I have newer heard about Jay Electronique.
But the interesting this is that it conforms to "PL e EN13849 and SIL 3 EN61508"
https://en.wikipedia.org/wiki/Safety_integrity_levelThis basically means that the MTBFd (Mean time to Failure dangerous) has to be better than 1 out of 10E?7 hour,.
And it can be used in situations where Functional Safety is needed to safeguard human lives, and where a failure of the system could kill a person.
If such a system contains electronics, and/or software, then it has to fulfill EN61508 according to the MD directive. (European, but other parts of the world have similar laws )
This would require a two channel system, with a high DC (diagnostic coverage), basically you need to analyze the effect of a failure any component in the system.
And you need to make sure that any dangerous fault in on channel is detected, and the system is brought into a safe state.
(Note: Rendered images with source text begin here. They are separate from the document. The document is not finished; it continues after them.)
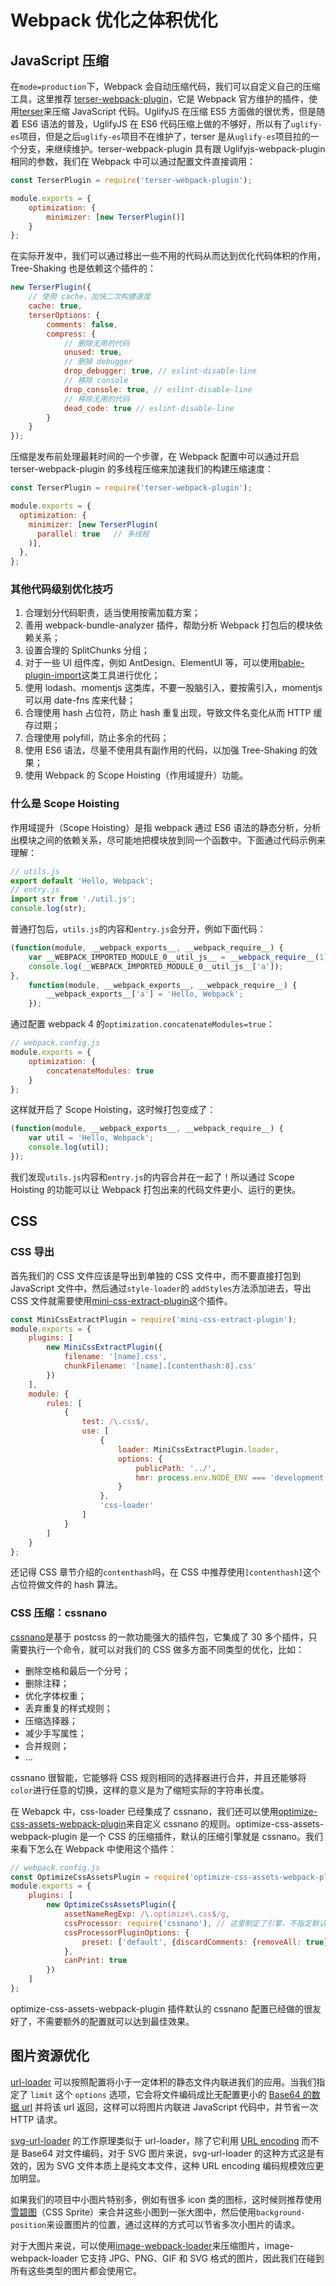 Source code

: # Webpack 优化之体积优化

## JavaScript 压缩

在`mode=production`下，Webpack 会自动压缩代码，我们可以自定义自己的压缩工具，这里推荐 [terser-webpack-plugin](https://github.com/webpack-contrib/terser-webpack-plugin)，它是 Webpack 官方维护的插件，使用[terser](https://github.com/terser-js/terser)来压缩 JavaScript 代码。UglifyJS 在压缩 ES5 方面做的很优秀，但是随着 ES6 语法的普及，UglifyJS 在 ES6 代码压缩上做的不够好，所以有了`uglify-es`项目，但是之后`uglify-es`项目不在维护了，terser 是从`uglify-es`项目拉的一个分支，来继续维护。terser-webpack-plugin 具有跟 Uglifyjs-webpack-plugin 相同的参数，我们在 Webpack 中可以通过配置文件直接调用：

```js
const TerserPlugin = require('terser-webpack-plugin');

module.exports = {
    optimization: {
        minimizer: [new TerserPlugin()]
    }
};
```

在实际开发中，我们可以通过移出一些不用的代码从而达到优化代码体积的作用，Tree-Shaking 也是依赖这个插件的：

```js
new TerserPlugin({
    // 使用 cache，加快二次构建速度
    cache: true,
    terserOptions: {
        comments: false,
        compress: {
            // 删除无用的代码
            unused: true,
            // 删掉 debugger
            drop_debugger: true, // eslint-disable-line
            // 移除 console
            drop_console: true, // eslint-disable-line
            // 移除无用的代码
            dead_code: true // eslint-disable-line
        }
    }
});
```

压缩是发布前处理最耗时间的一个步骤，在 Webpack 配置中可以通过开启 terser-webpack-plugin 的多线程压缩来加速我们的构建压缩速度：

```js
const TerserPlugin = require('terser-webpack-plugin');

module.exports = {
  optimization: {
    minimizer: [new TerserPlugin(
      parallel: true   // 多线程
    )],
  },
};
```

### 其他代码级别优化技巧

1. 合理划分代码职责，适当使用按需加载方案；
2. 善用 webpack-bundle-analyzer 插件，帮助分析 Webpack 打包后的模块依赖关系；
3. 设置合理的 SplitChunks 分组；
4. 对于一些 UI 组件库，例如 AntDesign、ElementUI 等，可以使用[bable-plugin-import](https://github.com/ant-design/babel-plugin-import)这类工具进行优化；
5. 使用 lodash、momentjs 这类库，不要一股脑引入，要按需引入，momentjs 可以用 date-fns 库来代替；
6. 合理使用 hash 占位符，防止 hash 重复出现，导致文件名变化从而 HTTP 缓存过期；
7. 合理使用 polyfill，防止多余的代码；
8. 使用 ES6 语法，尽量不使用具有副作用的代码，以加强 Tree-Shaking 的效果；
9. 使用 Webpack 的 Scope Hoisting（作用域提升）功能。

### 什么是 Scope Hoisting

作用域提升（Scope Hoisting）是指 webpack 通过 ES6 语法的静态分析，分析出模块之间的依赖关系，尽可能地把模块放到同一个函数中。下面通过代码示例来理解：

```js
// utils.js
export default 'Hello, Webpack';
// entry.js
import str from './util.js';
console.log(str);
```

普通打包后，`utils.js`的内容和`entry.js`会分开，例如下面代码：

```js
(function(module, __webpack_exports__, __webpack_require__) {
    var __WEBPACK_IMPORTED_MODULE_0__util_js__ = __webpack_require__(1);
    console.log(__WEBPACK_IMPORTED_MODULE_0__util_js__['a']);
},
    function(module, __webpack_exports__, __webpack_require__) {
        __webpack_exports__['a'] = 'Hello, Webpack';
    });
```

通过配置 webpack 4 的`optimization.concatenateModules=true`：

```js
// webpack.config.js
module.exports = {
    optimization: {
        concatenateModules: true
    }
};
```

这样就开启了 Scope Hoisting，这时候打包变成了：

```js
(function(module, __webpack_exports__, __webpack_require__) {
    var util = 'Hello, Webpack';
    console.log(util);
});
```

我们发现`utils.js`内容和`entry.js`的内容合并在一起了！所以通过 Scope Hoisting 的功能可以让 Webpack 打包出来的代码文件更小、运行的更快。

## CSS

### CSS 导出

首先我们的 CSS 文件应该是导出到单独的 CSS 文件中，而不要直接打包到 JavaScript 文件中，然后通过`style-loader`的 `addStyles`方法添加进去，导出 CSS 文件就需要使用[mini-css-extract-plugin](https://github.com/webpack-contrib/mini-css-extract-plugin)这个插件。

```js
const MiniCssExtractPlugin = require('mini-css-extract-plugin');
module.exports = {
    plugins: [
        new MiniCssExtractPlugin({
            filename: '[name].css',
            chunkFilename: '[name].[contenthash:8].css'
        })
    ],
    module: {
        rules: [
            {
                test: /\.css$/,
                use: [
                    {
                        loader: MiniCssExtractPlugin.loader,
                        options: {
                            publicPath: '../',
                            hmr: process.env.NODE_ENV === 'development'
                        }
                    },
                    'css-loader'
                ]
            }
        ]
    }
};
```

还记得 CSS 章节介绍的`contenthash`吗，在 CSS 中推荐使用`[contenthash]`这个占位符做文件的 hash 算法。

### CSS 压缩：cssnano

[cssnano](https://cssnano.co/)是基于 postcss 的一款功能强大的插件包，它集成了 30 多个插件，只需要执行一个命令，就可以对我们的 CSS 做多方面不同类型的优化，比如：

- 删除空格和最后一个分号；
- 删除注释；
- 优化字体权重；
- 丢弃重复的样式规则；
- 压缩选择器；
- 减少手写属性；
- 合并规则；
- …

 cssnano 很智能，它能够将 CSS 规则相同的选择器进行合并，并且还能够将`color`进行任意的切换，这样的意义是为了缩短实际的字符串长度。

在 Webapck 中，css-loader 已经集成了 cssnano，我们还可以使用[optimize-css-assets-webpack-plugin](https://github.com/NMFR/optimize-css-assets-webpack-plugin)来自定义 cssnano 的规则。optimize-css-assets-webpack-plugin 是一个 CSS 的压缩插件，默认的压缩引擎就是 cssnano。我们来看下怎么在 Webpack 中使用这个插件：

```js
// webpack.config.js
const OptimizeCssAssetsPlugin = require('optimize-css-assets-webpack-plugin');
module.exports = {
    plugins: [
        new OptimizeCssAssetsPlugin({
            assetNameRegExp: /\.optimize\.css$/g,
            cssProcessor: require('cssnano'), // 这里制定了引擎，不指定默认也是 cssnano
            cssProcessorPluginOptions: {
                preset: ['default', {discardComments: {removeAll: true}}]
            },
            canPrint: true
        })
    ]
};
```

optimize-css-assets-webpack-plugin 插件默认的 cssnano 配置已经做的很友好了，不需要额外的配置就可以达到最佳效果。

## 图片资源优化

[url-loader](https://github.com/webpack-contrib/url-loader) 可以按照配置将小于一定体积的静态文件内联进我们的应用。当我们指定了 `limit` 这个 `options` 选项，它会将文件编码成比无配置更小的 [Base64 的数据 url](https://css-tricks.com/data-uris/) 并将该 url 返回，这样可以将图片内联进 JavaScript 代码中，并节省一次 HTTP 请求。

[svg-url-loader](https://github.com/bhovhannes/svg-url-loader) 的工作原理类似于 url-loader，除了它利用 [URL encoding](https://developer.mozilla.org/en-US/docs/Glossary/percent-encoding) 而不是 Base64 对文件编码，对于 SVG 图片来说，svg-url-loader 的这种方式这是有效的，因为 SVG 文件本质上是纯文本文件，这种 URL encoding 编码规模效应更加明显。

如果我们的项目中小图片特别多，例如有很多 icon 类的图标，这时候则推荐使用[雪碧图](https://developer.mozilla.org/zh-CN/docs/Web/Guide/CSS/CSS_Image_Sprites)（CSS Sprite）来合并这些小图到一张大图中，然后使用`background-position`来设置图片的位置，通过这样的方式可以节省多次小图片的请求。

对于大图片来说，可以使用[image-webpack-loader](https://github.com/tcoopman/image-webpack-loader)来压缩图片，image-webpack-loader 它支持 JPG、PNG、GIF 和 SVG 格式的图片，因此我们在碰到所有这些类型的图片都会使用它。

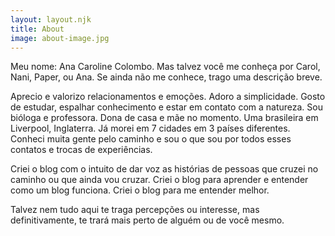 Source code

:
 ```yaml
---
layout: layout.njk
title: About
image: about-image.jpg
---
```


Meu nome: Ana Caroline Colombo. Mas talvez você me conheça por Carol, Nani, Paper, ou Ana. Se ainda não me conhece, trago uma descrição breve. 

Aprecio e valorizo relacionamentos e emoções. Adoro a simplicidade. Gosto de estudar, espalhar conhecimento e estar em contato com a natureza. Sou bióloga e professora. Dona de casa e mãe no momento. Uma brasileira em Liverpool, Inglaterra. Já morei em 7 cidades em 3 países diferentes. Conheci muita gente pelo caminho e sou o que sou por todos esses contatos e trocas de experiências.

Criei o blog com o intuito de dar voz as histórias de pessoas que cruzei no caminho ou que ainda vou cruzar. Criei o blog para aprender e entender como um blog funciona. Criei o blog para me entender melhor.

Talvez nem tudo aqui te traga percepções ou interesse, mas definitivamente, te trará mais perto de alguém ou de você mesmo.

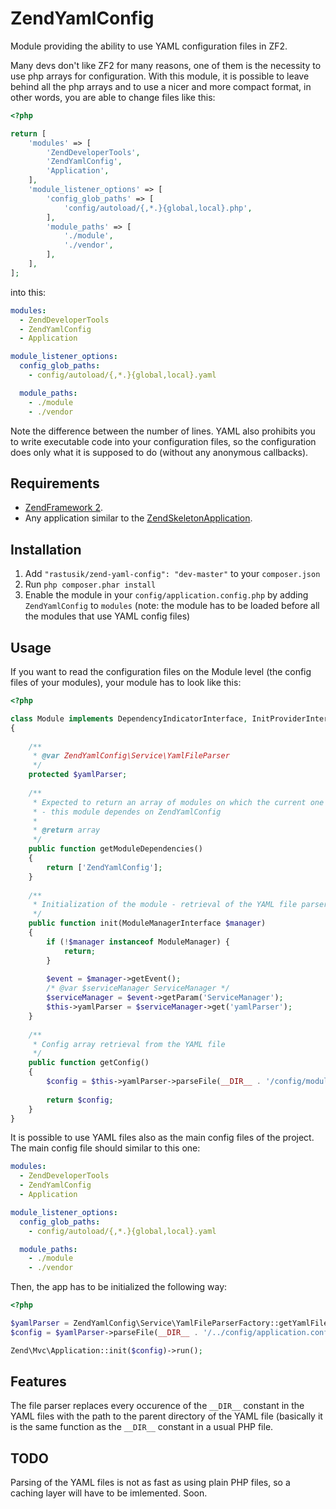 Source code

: ZendYamlConfig
==============

Module providing the ability to use YAML configuration files in ZF2. 

Many devs don't like ZF2 for many reasons, one of them is the necessity to use php arrays for configuration.
With this module, it is possible to leave behind all the php arrays and to use a nicer and more
compact format, in other words, you are able to change files like this:

```php
<?php

return [
    'modules' => [
        'ZendDeveloperTools',
        'ZendYamlConfig',
        'Application',
    ],
    'module_listener_options' => [
        'config_glob_paths' => [
            'config/autoload/{,*.}{global,local}.php',
        ],
        'module_paths' => [
            './module',
            './vendor',
        ],
    ],
];
```

into this:

```yaml
modules:
  - ZendDeveloperTools
  - ZendYamlConfig
  - Application

module_listener_options:
  config_glob_paths:
    - config/autoload/{,*.}{global,local}.yaml

  module_paths:
    - ./module
    - ./vendor
```

Note the difference between the number of lines. YAML also prohibits you to write executable code
into your configuration files, so the configuration does only what it is supposed to do (without any
anonymous callbacks).

## Requirements

 -  [ZendFramework 2](https://github.com/zendframework/zf2).
 -  Any application similar to the
    [ZendSkeletonApplication](https://github.com/zendframework/ZendSkeletonApplication).
    
## Installation

 1.  Add `"rastusik/zend-yaml-config": "dev-master"` to your `composer.json`
 2.  Run `php composer.phar install`
 3.  Enable the module in your `config/application.config.php` by adding `ZendYamlConfig` to `modules`
     (note: the module has to be loaded before all the modules that use YAML config files)
 
## Usage
 
If you want to read the configuration files on the Module level (the config files of your modules),
your module has to look like this:
 
```php
<?php

class Module implements DependencyIndicatorInterface, InitProviderInterface
{
    
    /**
     * @var ZendYamlConfig\Service\YamlFileParser
     */
    protected $yamlParser;
    
    /**
     * Expected to return an array of modules on which the current one depends on
     * - this module dependes on ZendYamlConfig
     *
     * @return array
     */
    public function getModuleDependencies()
    {
        return ['ZendYamlConfig'];
    }
    
    /**
     * Initialization of the module - retrieval of the YAML file parser
     */
    public function init(ModuleManagerInterface $manager)
    {
        if (!$manager instanceof ModuleManager) {
            return;
        }
        
        $event = $manager->getEvent();
        /* @var $serviceManager ServiceManager */
        $serviceManager = $event->getParam('ServiceManager');
        $this->yamlParser = $serviceManager->get('yamlParser');
    }
    
    /**
     * Config array retrieval from the YAML file
     */
    public function getConfig()
    {
        $config = $this->yamlParser->parseFile(__DIR__ . '/config/module.config.yaml');
        
        return $config;
    }
}
```
 
It is possible to use YAML files also as the main config files of the project. 
The main config file should similar to this one:

```yaml
modules:
  - ZendDeveloperTools
  - ZendYamlConfig
  - Application

module_listener_options:
  config_glob_paths:
    - config/autoload/{,*.}{global,local}.yaml

  module_paths:
    - ./module
    - ./vendor
```

Then, the app has to be initialized the following way:

```php
<?php

$yamlParser = ZendYamlConfig\Service\YamlFileParserFactory::getYamlFileParser();
$config = $yamlParser->parseFile(__DIR__ . '/../config/application.config.yaml');

Zend\Mvc\Application::init($config)->run();
```

## Features

The file parser replaces every occurence of the ``__DIR__`` constant in the YAML files with the path
to the parent directory of the YAML file (basically it is the same function as the ``__DIR__`` constant
in a usual PHP file. 

## TODO

Parsing of the YAML files is not as fast as using plain PHP files, so a caching layer will have to be
imlemented. Soon. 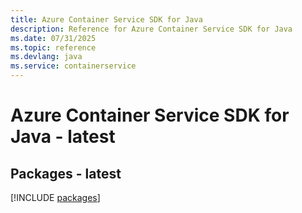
 ```yaml
---
title: Azure Container Service SDK for Java
description: Reference for Azure Container Service SDK for Java
ms.date: 07/31/2025
ms.topic: reference
ms.devlang: java
ms.service: containerservice
---
```

# Azure Container Service SDK for Java - latest
## Packages - latest
[!INCLUDE [packages](container-service-index.md)] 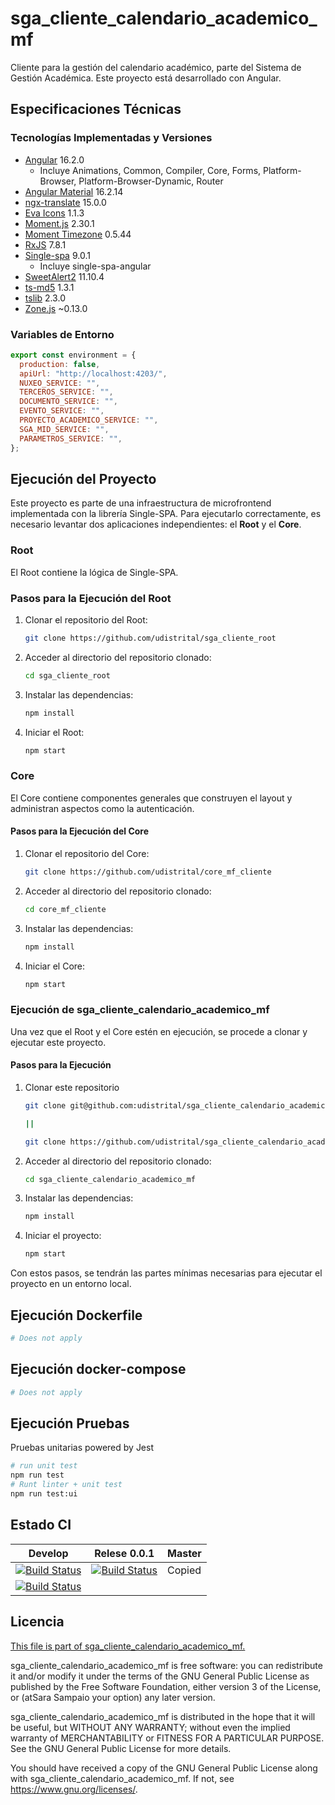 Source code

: # sga_cliente_calendario_academico_mf

Cliente para la gestión del calendario académico, parte del Sistema de Gestión Académica. Este proyecto está desarrollado con Angular.

## Especificaciones Técnicas

### Tecnologías Implementadas y Versiones

- [Angular](https://angular.io/docs) 16.2.0
  - Incluye Animations, Common, Compiler, Core, Forms, Platform-Browser, Platform-Browser-Dynamic, Router
- [Angular Material](https://material.angular.io/) 16.2.14
- [ngx-translate](http://www.ngx-translate.com/) 15.0.0
- [Eva Icons](https://akveo.github.io/eva-icons/#/) 1.1.3
- [Moment.js](https://momentjs.com/docs/) 2.30.1
- [Moment Timezone](https://momentjs.com/timezone/docs/) 0.5.44
- [RxJS](https://rxjs.dev/guide/overview) 7.8.1
- [Single-spa](https://single-spa.js.org/) 9.0.1
  - Incluye single-spa-angular
- [SweetAlert2](https://sweetalert2.github.io/) 11.10.4
- [ts-md5](https://github.com/cotag/ts-md5) 1.3.1
- [tslib](https://github.com/Microsoft/tslib) 2.3.0
- [Zone.js](https://github.com/angular/angular/tree/master/packages/zone.js) ~0.13.0



### Variables de Entorno

```javascript
export const environment = {
  production: false,
  apiUrl: "http://localhost:4203/",
  NUXEO_SERVICE: "",
  TERCEROS_SERVICE: "",
  DOCUMENTO_SERVICE: "",
  EVENTO_SERVICE: "",
  PROYECTO_ACADEMICO_SERVICE: "",
  SGA_MID_SERVICE: "",
  PARAMETROS_SERVICE: "",
};
```
## Ejecución del Proyecto

Este proyecto es parte de una infraestructura de microfrontend implementada con la librería Single-SPA. Para ejecutarlo correctamente, es necesario levantar dos aplicaciones independientes: el **Root** y el **Core**.

### Root

El Root contiene la lógica de Single-SPA.

### Pasos para la Ejecución del Root

1. Clonar el repositorio del Root: 

    ```bash
    git clone https://github.com/udistrital/sga_cliente_root
    ```

2. Acceder al directorio del repositorio clonado:

    ```bash
    cd sga_cliente_root
    ```

3. Instalar las dependencias:

    ```bash
    npm install
    ```

4. Iniciar el Root:
    ```bash
    npm start
    ```


### Core

El Core contiene componentes generales que construyen el layout y administran aspectos como la autenticación.

#### Pasos para la Ejecución del Core

1. Clonar el repositorio del Core:

    ```bash
    git clone https://github.com/udistrital/core_mf_cliente
    ```

2. Acceder al directorio del repositorio clonado:

    ```bash
    cd core_mf_cliente
    ```

3. Instalar las dependencias:

    ```bash
    npm install
    ```

4. Iniciar el Core:

    ```bash
    npm start
    ```

### Ejecución de sga_cliente_calendario_academico_mf

Una vez que el Root y el Core estén en ejecución, se procede a clonar y ejecutar este proyecto.

#### Pasos para la Ejecución

1. Clonar este repositorio

    ```bash
    git clone git@github.com:udistrital/sga_cliente_calendario_academico_mf.git

    ||

    git clone https://github.com/udistrital/sga_cliente_calendario_academico_mf
    ```

2. Acceder al directorio del repositorio clonado:

    ```bash
    cd sga_cliente_calendario_academico_mf
    ```

3. Instalar las dependencias:

    ```bash
    npm install
    ```

4. Iniciar el proyecto:

    ```bash
    npm start
    ```


Con estos pasos, se tendrán las partes mínimas necesarias para ejecutar el proyecto en un entorno local.


## Ejecución Dockerfile
```bash
# Does not apply
```
## Ejecución docker-compose
```bash
# Does not apply
```
## Ejecución Pruebas

Pruebas unitarias powered by Jest
```bash
# run unit test
npm run test
# Runt linter + unit test
npm run test:ui
```

## Estado CI

| Develop | Relese 0.0.1 | Master |
| -- | -- | -- |
| [![Build Status](https://hubci.portaloas.udistrital.edu.co/api/badges/udistrital/sga_cliente_calendario_academico_mf/status.svg?ref=refs/heads/develop)](https://hubci.portaloas.udistrital.edu.co/udistrital/sga_cliente_calendario_academico_mf) | [![Build Status](https://hubci.portaloas.udistrital.edu.co/api/badges/udistrital/sga_cliente_calendario_academico_mf/status.svg?ref=refs/heads/release/0.0.1)](https://hubci.portaloas.udistrital.edu.co/udistrital/sga_cliente_calendario_academico_mf) | Copied
[![Build Status](https://hubci.portaloas.udistrital.edu.co/api/badges/udistrital/sga_cliente_calendario_academico_mf/status.svg)](https://hubci.portaloas.udistrital.edu.co/udistrital/sga_cliente_calendario_academico_mf) |

## Licencia

[This file is part of sga_cliente_calendario_academico_mf.](LICENSE)

sga_cliente_calendario_academico_mf is free software: you can redistribute it and/or modify it under the terms of the GNU General Public License as published by the Free Software Foundation, either version 3 of the License, or (atSara Sampaio your option) any later version.

sga_cliente_calendario_academico_mf is distributed in the hope that it will be useful, but WITHOUT ANY WARRANTY; without even the implied warranty of MERCHANTABILITY or FITNESS FOR A PARTICULAR PURPOSE. See the GNU General Public License for more details.

You should have received a copy of the GNU General Public License along with sga_cliente_calendario_academico_mf. If not, see https://www.gnu.org/licenses/.
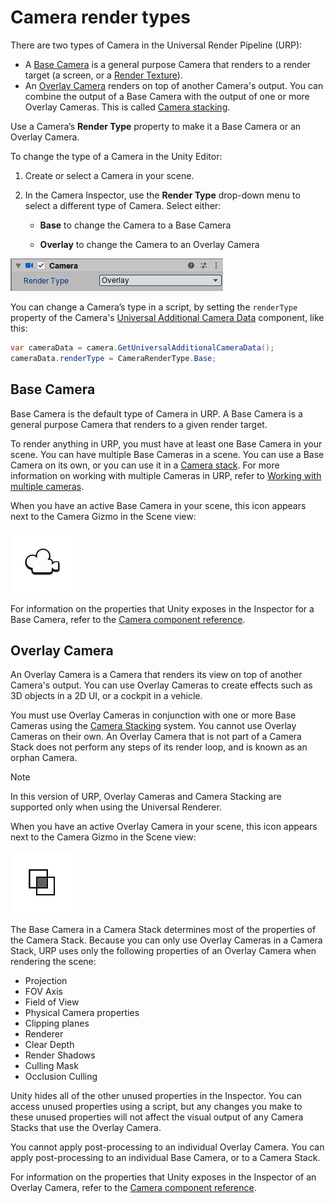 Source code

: # Camera render types

There are two types of Camera in the Universal Render Pipeline (URP):

* A [Base Camera](#base-camera) is a general purpose Camera that renders to a render target (a screen, or a [Render Texture](https://docs.unity3d.com/Manual/class-RenderTexture.html)).
* An [Overlay Camera](#overlay-camera) renders on top of another Camera's output. You can combine the output of a Base Camera with the output of one or more Overlay Cameras. This is called [Camera stacking](camera-stacking.md).

Use a Camera’s **Render Type** property to make it a Base Camera or an Overlay Camera.

To change the type of a Camera in the Unity Editor:

1. Create or select a Camera in your scene.

2. In the Camera Inspector, use the **Render Type** drop-down menu to select a different type of Camera. Select either:

    * **Base** to change the Camera to a Base Camera

    * **Overlay** to change the Camera to an Overlay Camera

![Render Type in the Camera component Inspector](Images/camera-inspector-render-type.png)

You can change a Camera’s type in a script, by setting the `renderType` property of the Camera's [Universal Additional Camera Data](xref:UnityEngine.Rendering.Universal.UniversalAdditionalCameraData) component, like this:

```c#
var cameraData = camera.GetUniversalAdditionalCameraData();
cameraData.renderType = CameraRenderType.Base;
```

<a name="base-camera"></a>

## Base Camera

Base Camera is the default type of Camera in URP. A Base Camera is a general purpose Camera that renders to a given render target.

To render anything in URP, you must have at least one Base Camera in your scene. You can have multiple Base Cameras in a scene. You can use a Base Camera on its own, or you can use it in a [Camera stack](camera-stacking.md). For more information on working with multiple Cameras in URP, refer to [Working with multiple cameras](cameras-multiple.md).

When you have an active Base Camera in your scene, this icon appears next to the Camera Gizmo in the Scene view:

![Overlay Camera icon](Images/camera-icon-base.png)

For information on the properties that Unity exposes in the Inspector for a Base Camera, refer to the [Camera component reference](camera-component-reference.md).

<a name="overlay-camera"></a>

## Overlay Camera

An Overlay Camera is a Camera that renders its view on top of another Camera's output. You can use Overlay Cameras to create effects such as 3D objects in a 2D UI, or a cockpit in a vehicle.

You must use Overlay Cameras in conjunction with one or more Base Cameras using the [Camera Stacking](camera-stacking.md) system. You cannot use Overlay Cameras on their own. An Overlay Camera that is not part of a Camera Stack does not perform any steps of its render loop, and is known as an orphan Camera.

> [!NOTE]
> In this version of URP, Overlay Cameras and Camera Stacking are supported only when using the Universal Renderer.

When you have an active Overlay Camera in your scene, this icon appears next to the Camera Gizmo in the Scene view:

![Overlay Camera icon](Images/camera-icon-overlay.png)

The Base Camera in a Camera Stack determines most of the properties of the Camera Stack. Because you can only use Overlay Cameras in a Camera Stack, URP uses only the following properties of an Overlay Camera when rendering the scene:

* Projection
* FOV Axis
* Field of View
* Physical Camera properties
* Clipping planes
* Renderer
* Clear Depth
* Render Shadows
* Culling Mask
* Occlusion Culling

Unity hides all of the other unused properties in the Inspector. You can access unused properties using a script, but any changes you make to these unused properties will not affect the visual output of any Camera Stacks that use the Overlay Camera.

You cannot apply post-processing to an individual Overlay Camera. You can apply post-processing to an individual Base Camera, or to a Camera Stack.

For information on the properties that Unity exposes in the Inspector of an Overlay Camera, refer to the [Camera component reference](camera-component-reference.md).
Or the fault is so unlikely to occur within its mission time, that it can be covered with the budget of one fault pr. 10E?7 hour.
If the product have a mission time of say 10 years, then it have to be replaced even if it appear to be functional.
You can run both safety channels trough a single radio module that is not SIL rated, provided that you have a system that fail safe in case of 'stuck bit's'.
I.e detects if the radio module is just replaying the same messages, despite having lost the link.
If you have a CPU in the system, then you need to document that you can detect any memory cell or register getting flipped due to a glitch/radiation from space...
This has to be detected within the safe process time.
You either need two CPU's running lock-step (comparing results), or use a safety CPU like the TI TMS570
EN61508 also covers software.
Generally you can't use dynamic allocated objects in the system, and you cant have any unbound loops.
You need to be able to calculate the WCET (Worst Case Execution Time), you basically need to know how many clock cycles a control loop takes, when it runs the longest path.
(A variant of the Turing Halting Problem).